Before: Cavanagh, P.J., and Saad and Meter, JJ.
PER CURIAM.
In this premises liability case, plaintiffs appeal as of right from the circuit court order granting
summary disposition to defendant pursuant to MCR 2.116(C)(10). We affirm.
On appeal, an order granting or denying summary disposition is reviewed de novo. In reviewing
a motion for summary disposition brought under MCR 2.116(C)(10), a trial court considers affidavits,
admissions, and documentary evidence filed in the action or submitted by the parties in the light most
favorable to the party opposing the motion.
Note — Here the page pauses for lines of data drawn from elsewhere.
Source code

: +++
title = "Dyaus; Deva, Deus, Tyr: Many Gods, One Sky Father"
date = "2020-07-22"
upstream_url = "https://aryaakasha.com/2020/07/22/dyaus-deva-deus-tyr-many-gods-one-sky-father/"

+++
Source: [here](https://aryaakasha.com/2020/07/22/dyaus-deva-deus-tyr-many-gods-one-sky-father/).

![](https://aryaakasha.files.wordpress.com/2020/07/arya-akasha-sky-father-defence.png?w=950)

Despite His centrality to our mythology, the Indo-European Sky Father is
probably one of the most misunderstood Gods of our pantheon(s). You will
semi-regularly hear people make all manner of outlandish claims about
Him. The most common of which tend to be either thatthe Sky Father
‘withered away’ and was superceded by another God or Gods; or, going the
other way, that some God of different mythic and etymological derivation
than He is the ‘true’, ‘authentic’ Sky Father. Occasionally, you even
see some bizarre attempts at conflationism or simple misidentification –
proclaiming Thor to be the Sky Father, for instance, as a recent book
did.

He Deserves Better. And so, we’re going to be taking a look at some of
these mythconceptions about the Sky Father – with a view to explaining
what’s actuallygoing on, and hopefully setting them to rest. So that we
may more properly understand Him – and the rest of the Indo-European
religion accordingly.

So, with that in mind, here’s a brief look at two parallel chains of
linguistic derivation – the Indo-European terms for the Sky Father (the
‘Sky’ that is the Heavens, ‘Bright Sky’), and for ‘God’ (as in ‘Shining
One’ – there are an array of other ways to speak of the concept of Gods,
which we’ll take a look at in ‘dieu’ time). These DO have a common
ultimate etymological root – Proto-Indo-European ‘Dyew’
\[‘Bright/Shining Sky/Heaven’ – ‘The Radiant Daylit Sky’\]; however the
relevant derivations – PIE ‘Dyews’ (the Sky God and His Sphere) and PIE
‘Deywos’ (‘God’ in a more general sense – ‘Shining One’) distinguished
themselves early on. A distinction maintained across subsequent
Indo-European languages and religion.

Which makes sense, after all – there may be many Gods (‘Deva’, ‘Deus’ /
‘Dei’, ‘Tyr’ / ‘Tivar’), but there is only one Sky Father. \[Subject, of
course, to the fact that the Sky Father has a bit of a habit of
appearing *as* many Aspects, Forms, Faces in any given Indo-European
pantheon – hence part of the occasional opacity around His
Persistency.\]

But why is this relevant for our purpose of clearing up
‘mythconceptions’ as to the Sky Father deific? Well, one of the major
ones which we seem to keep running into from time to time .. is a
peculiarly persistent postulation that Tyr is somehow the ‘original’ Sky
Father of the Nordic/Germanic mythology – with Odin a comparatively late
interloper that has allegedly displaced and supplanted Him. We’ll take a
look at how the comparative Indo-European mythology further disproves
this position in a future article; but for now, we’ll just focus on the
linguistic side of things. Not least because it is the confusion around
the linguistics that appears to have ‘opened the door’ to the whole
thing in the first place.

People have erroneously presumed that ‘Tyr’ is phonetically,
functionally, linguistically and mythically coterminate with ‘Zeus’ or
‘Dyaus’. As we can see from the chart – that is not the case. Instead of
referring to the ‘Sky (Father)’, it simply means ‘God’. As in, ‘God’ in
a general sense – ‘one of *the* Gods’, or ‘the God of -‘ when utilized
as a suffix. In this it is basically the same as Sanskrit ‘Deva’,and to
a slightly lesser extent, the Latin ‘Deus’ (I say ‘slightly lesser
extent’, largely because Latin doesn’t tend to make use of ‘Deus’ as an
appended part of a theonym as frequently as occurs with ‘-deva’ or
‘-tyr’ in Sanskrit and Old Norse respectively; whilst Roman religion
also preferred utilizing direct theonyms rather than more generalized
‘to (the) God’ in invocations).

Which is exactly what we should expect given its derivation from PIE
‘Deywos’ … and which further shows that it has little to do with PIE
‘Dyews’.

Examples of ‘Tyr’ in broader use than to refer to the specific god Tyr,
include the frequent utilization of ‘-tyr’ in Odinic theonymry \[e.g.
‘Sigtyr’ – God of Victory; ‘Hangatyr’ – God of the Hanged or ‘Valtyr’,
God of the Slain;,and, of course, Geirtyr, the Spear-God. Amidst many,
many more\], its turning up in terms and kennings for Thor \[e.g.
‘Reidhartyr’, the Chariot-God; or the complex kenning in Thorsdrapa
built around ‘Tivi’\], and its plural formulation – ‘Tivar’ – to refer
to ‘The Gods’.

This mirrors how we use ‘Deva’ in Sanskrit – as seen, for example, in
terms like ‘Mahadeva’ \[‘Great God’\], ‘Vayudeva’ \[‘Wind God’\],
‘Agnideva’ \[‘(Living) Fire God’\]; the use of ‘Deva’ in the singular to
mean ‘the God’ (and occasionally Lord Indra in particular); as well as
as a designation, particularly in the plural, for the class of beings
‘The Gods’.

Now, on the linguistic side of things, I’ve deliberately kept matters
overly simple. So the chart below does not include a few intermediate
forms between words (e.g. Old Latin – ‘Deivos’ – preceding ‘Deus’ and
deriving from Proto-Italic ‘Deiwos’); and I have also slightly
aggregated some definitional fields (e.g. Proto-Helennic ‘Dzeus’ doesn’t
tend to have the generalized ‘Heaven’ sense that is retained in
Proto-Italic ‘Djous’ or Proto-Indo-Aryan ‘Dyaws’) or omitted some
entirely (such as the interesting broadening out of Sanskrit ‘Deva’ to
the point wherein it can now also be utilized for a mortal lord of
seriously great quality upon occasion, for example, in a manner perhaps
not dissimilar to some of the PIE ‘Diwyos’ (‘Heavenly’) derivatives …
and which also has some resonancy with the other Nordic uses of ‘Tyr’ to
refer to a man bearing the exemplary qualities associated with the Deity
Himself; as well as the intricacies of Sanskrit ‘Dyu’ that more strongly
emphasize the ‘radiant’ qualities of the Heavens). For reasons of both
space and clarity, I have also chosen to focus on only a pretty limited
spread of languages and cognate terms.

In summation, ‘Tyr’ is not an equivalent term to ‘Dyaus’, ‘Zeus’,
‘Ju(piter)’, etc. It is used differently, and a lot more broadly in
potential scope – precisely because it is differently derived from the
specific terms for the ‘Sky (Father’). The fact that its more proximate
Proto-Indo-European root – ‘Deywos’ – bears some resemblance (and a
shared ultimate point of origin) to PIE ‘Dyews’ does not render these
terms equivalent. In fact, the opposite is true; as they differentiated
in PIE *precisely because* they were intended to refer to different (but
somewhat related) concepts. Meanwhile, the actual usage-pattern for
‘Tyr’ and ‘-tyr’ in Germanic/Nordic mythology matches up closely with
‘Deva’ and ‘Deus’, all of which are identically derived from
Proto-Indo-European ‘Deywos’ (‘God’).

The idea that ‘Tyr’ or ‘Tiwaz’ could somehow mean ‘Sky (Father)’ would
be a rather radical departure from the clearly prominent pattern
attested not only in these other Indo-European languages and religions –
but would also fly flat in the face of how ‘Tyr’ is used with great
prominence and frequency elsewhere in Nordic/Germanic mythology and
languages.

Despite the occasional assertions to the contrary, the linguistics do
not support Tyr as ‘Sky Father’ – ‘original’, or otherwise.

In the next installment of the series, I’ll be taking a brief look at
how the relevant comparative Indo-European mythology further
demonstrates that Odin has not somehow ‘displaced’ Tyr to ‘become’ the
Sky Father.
A trial court may grant a motion for summary disposition
under MCR 2.116(C)(10) if the evidence shows that there is no genuine issue in respect to any material
fact, and the moving party is entitled to judgment as a matter of law. Smith v Globe Life Ins Co, 460
Mich 446, 454-455; 597 NW2d 28 (1999).
Plaintiff Cheryl Crute tripped and fell on an empty display shelf, an “end cap,” located in the
center aisle of defendant’s store. Plaintiffs contend that the display shelf was not an open and obvious
danger or, alternatively, that defendant had a duty to protect Mrs. Crute from the end cap because it
had reason to expect that Mrs. Crute’s attention would be directed elsewhere.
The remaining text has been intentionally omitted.